• Document images with source code
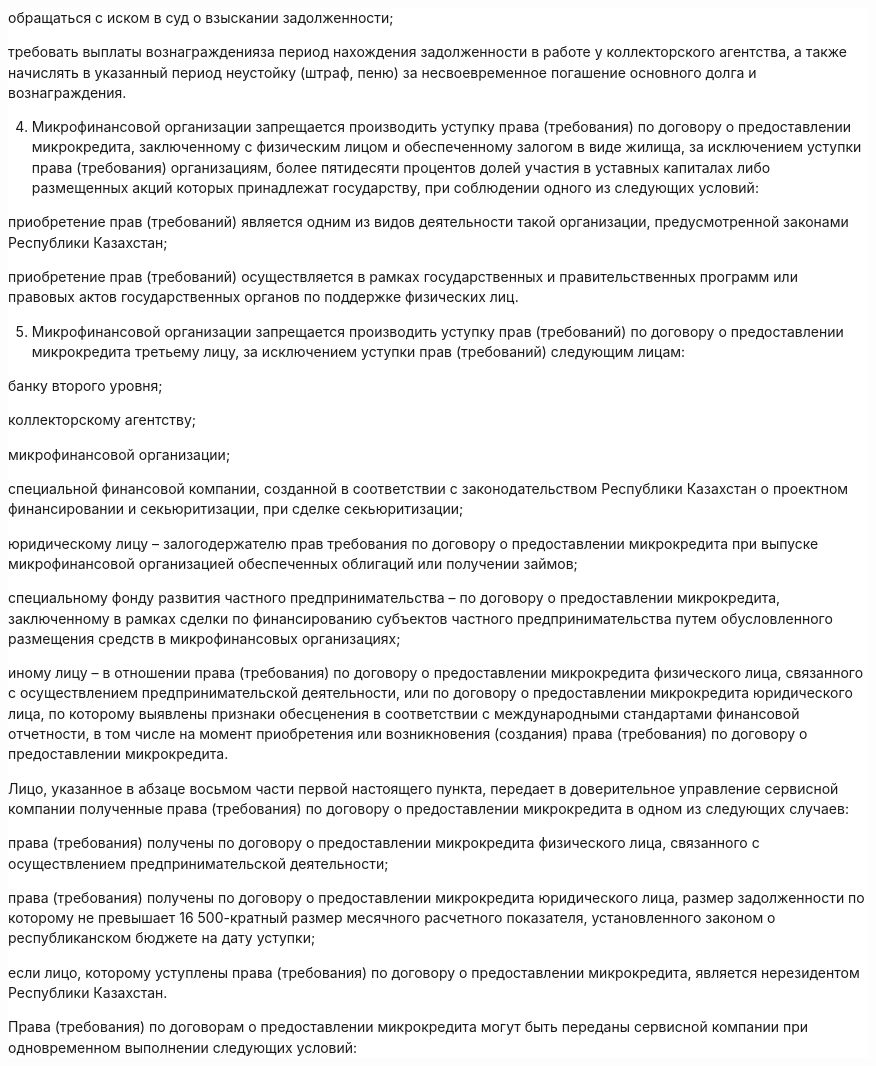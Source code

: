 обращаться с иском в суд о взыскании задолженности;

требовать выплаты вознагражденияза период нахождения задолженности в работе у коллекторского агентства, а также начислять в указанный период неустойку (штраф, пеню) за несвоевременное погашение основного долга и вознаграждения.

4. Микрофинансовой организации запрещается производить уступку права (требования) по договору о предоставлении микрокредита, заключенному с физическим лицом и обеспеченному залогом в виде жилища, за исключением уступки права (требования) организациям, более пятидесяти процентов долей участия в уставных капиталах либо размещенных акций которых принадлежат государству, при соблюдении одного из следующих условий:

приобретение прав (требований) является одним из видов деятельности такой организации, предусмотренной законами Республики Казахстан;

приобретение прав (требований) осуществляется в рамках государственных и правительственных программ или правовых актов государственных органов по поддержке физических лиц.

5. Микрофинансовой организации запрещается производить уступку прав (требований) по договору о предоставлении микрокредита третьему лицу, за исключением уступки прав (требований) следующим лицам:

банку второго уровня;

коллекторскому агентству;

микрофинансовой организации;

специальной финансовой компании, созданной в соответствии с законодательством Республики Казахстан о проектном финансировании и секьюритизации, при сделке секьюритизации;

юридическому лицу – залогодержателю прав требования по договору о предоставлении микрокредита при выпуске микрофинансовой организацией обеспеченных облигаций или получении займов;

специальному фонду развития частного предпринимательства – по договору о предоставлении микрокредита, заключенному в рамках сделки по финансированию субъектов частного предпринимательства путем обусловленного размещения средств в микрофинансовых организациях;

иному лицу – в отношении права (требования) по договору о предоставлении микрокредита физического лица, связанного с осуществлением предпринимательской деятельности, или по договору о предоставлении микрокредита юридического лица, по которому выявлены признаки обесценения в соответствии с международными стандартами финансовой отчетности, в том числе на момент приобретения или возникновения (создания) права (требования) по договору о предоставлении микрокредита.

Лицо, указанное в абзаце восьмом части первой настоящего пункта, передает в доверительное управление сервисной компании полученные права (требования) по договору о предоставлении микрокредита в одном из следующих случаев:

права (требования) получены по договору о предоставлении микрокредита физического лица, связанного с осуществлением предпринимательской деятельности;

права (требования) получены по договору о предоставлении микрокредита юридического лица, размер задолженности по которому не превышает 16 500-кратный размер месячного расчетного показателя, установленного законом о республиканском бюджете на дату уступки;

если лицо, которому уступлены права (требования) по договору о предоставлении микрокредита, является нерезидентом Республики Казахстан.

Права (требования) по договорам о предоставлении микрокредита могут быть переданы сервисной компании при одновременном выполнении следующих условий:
--
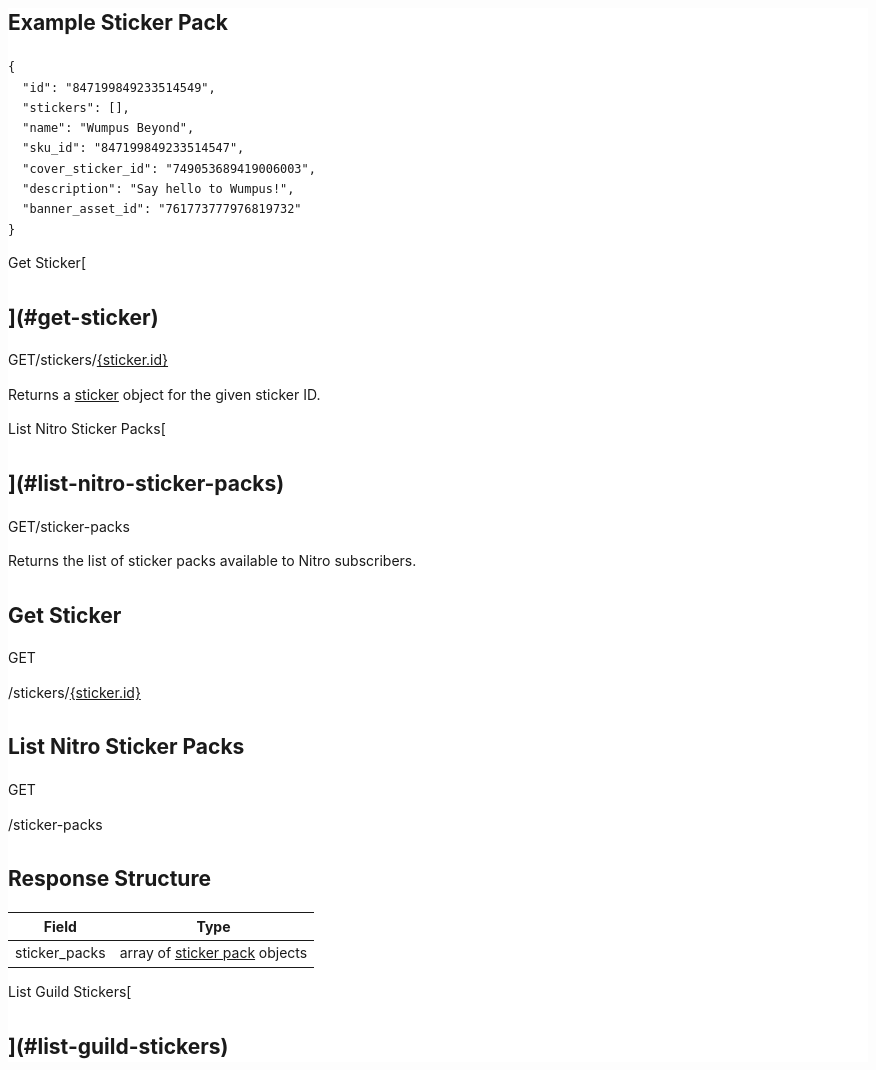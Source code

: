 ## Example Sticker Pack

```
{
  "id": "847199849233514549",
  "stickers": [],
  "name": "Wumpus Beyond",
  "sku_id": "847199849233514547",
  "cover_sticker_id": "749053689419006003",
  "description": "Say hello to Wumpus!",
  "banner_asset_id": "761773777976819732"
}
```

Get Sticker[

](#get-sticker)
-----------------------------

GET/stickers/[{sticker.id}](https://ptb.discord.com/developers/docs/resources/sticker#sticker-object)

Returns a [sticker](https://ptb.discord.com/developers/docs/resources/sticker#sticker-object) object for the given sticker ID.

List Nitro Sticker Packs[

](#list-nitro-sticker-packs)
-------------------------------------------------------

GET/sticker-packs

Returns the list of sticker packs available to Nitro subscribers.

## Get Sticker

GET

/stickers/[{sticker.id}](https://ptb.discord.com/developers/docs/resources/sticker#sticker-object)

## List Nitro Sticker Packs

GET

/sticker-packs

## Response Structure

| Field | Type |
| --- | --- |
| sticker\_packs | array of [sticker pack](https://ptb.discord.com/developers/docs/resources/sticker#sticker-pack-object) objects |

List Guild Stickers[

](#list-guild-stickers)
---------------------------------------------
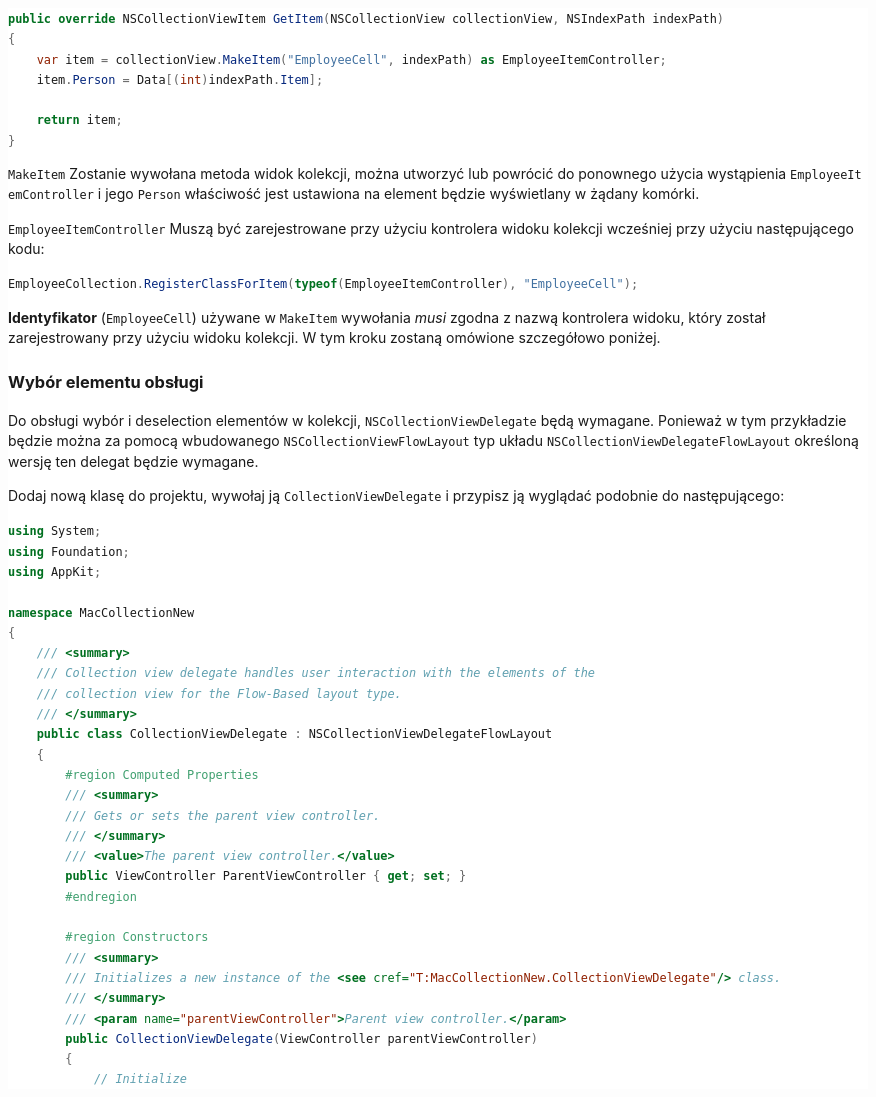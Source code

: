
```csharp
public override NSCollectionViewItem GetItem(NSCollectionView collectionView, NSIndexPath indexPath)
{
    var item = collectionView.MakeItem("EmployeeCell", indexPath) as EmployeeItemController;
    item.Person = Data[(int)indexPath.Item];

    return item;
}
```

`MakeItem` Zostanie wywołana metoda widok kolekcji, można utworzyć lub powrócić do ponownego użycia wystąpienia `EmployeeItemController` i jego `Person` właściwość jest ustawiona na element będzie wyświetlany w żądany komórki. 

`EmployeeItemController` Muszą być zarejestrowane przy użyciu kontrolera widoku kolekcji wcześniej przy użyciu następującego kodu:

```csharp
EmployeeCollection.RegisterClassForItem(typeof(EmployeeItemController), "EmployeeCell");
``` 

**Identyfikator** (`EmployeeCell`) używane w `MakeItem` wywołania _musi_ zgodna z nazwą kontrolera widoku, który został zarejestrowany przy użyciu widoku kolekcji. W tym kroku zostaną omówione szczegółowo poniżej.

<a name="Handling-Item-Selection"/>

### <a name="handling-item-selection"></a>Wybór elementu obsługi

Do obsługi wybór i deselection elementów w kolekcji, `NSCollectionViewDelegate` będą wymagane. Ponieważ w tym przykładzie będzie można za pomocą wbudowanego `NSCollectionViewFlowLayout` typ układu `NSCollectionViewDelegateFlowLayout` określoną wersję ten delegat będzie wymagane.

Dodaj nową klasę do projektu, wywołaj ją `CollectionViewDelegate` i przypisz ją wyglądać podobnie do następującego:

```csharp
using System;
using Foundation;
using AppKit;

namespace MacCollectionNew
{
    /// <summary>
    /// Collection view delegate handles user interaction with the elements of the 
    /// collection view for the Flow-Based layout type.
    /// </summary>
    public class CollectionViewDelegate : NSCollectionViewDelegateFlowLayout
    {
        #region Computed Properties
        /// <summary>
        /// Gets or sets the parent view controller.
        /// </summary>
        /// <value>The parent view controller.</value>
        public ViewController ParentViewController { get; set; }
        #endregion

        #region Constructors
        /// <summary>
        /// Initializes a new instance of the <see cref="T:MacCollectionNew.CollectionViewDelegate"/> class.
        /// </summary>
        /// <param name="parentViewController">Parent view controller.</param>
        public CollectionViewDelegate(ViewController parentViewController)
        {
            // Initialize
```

• Assigned task
Looking at the data above, say how many lines contain "задолженности", and give no other words.

• The answer
3